Signs of Distress in Economy?
Jaikrishnan G, partner, PwC, says the rise in gold loans can't be attributed to economic distress. "Growth in high-quality secured credit also increases liquidity in a growing economy." Entities are expanding by investing in networks, a key for new gold loans. "This is driven by demand for debt from individuals operating micro-business enterprises," says Deloitte's Mukundan.
Gold plays an important role in India's socio-economic culture. Though there's a taboo associated with pledging personal gold ornaments for loans, that's changing. Mukundan says gold loans have come out of the taboo of being considered as the last resort of funding. "Rise in gold loans can not be attributed to economic distress. Growth in high-quality secured credit also increases liquidity in the economy."

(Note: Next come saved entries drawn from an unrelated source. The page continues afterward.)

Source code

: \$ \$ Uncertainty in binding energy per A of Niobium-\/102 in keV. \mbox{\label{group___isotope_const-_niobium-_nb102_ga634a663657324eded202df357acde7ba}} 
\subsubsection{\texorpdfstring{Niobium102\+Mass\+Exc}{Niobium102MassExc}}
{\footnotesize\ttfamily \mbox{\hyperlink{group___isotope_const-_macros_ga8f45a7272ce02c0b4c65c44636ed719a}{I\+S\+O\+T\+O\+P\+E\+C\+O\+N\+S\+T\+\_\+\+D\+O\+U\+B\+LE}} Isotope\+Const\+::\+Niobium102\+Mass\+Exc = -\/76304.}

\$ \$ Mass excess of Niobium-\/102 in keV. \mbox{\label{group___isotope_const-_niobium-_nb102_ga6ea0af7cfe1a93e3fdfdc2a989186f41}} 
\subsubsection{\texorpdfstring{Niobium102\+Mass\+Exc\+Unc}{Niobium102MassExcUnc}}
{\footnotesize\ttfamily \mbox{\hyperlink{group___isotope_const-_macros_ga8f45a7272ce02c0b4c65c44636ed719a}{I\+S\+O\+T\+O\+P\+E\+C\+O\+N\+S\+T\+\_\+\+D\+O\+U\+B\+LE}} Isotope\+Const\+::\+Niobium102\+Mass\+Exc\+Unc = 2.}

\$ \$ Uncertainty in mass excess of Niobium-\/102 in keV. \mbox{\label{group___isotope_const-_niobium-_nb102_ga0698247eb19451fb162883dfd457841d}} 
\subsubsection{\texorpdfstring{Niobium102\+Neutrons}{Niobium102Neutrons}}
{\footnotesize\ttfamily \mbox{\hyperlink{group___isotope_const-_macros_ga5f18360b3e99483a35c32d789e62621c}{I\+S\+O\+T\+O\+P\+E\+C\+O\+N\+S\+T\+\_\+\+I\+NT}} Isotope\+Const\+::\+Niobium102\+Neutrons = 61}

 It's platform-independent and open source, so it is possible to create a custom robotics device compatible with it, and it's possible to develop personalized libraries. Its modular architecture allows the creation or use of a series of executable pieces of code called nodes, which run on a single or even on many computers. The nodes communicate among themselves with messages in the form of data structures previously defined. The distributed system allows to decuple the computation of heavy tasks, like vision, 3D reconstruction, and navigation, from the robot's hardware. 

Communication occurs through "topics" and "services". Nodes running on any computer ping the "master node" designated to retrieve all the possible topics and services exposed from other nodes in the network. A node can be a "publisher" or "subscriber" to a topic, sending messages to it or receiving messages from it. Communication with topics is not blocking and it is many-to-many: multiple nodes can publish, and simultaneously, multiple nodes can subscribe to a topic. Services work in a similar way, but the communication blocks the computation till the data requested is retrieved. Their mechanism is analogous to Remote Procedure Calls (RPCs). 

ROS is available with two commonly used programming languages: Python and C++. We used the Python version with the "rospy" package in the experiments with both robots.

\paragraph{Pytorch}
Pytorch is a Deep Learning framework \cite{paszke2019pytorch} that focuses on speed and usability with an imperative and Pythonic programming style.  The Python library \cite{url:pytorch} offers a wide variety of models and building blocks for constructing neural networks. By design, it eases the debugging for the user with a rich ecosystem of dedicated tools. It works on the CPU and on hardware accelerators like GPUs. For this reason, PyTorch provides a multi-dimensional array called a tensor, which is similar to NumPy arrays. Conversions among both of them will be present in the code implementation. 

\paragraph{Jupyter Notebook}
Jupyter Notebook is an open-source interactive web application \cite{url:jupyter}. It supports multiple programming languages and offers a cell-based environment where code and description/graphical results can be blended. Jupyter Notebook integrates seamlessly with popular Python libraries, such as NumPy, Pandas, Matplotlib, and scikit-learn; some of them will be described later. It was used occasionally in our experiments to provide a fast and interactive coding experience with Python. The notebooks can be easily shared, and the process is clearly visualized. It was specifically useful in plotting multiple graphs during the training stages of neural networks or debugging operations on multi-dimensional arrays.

The organised gold loan market in India is still too small at 37%, which means local moneylenders control the majority market. Experts say regulated entities have a solid opportunity to go all in. As for the future, they say the demand for gold will not reduce until most of the market stays outside formal finance. "This leaves enough headroom for players to have a share of the pie. Digitalisation will bring more customers into the formal sector," says V.P. Nandakumar, MD and CEO, Manappuram Finance.
Urban and semi-urban areas are expanding rapidly. But, the next phase of growth will happen in rural India, where gold holds an important status. Around 90% of the rural market is yet to be tapped. "Gold loan sector is poised for robust growth – most of it from small towns and villages," says Umesh Mohanan, executive director and CEO, Indel Money.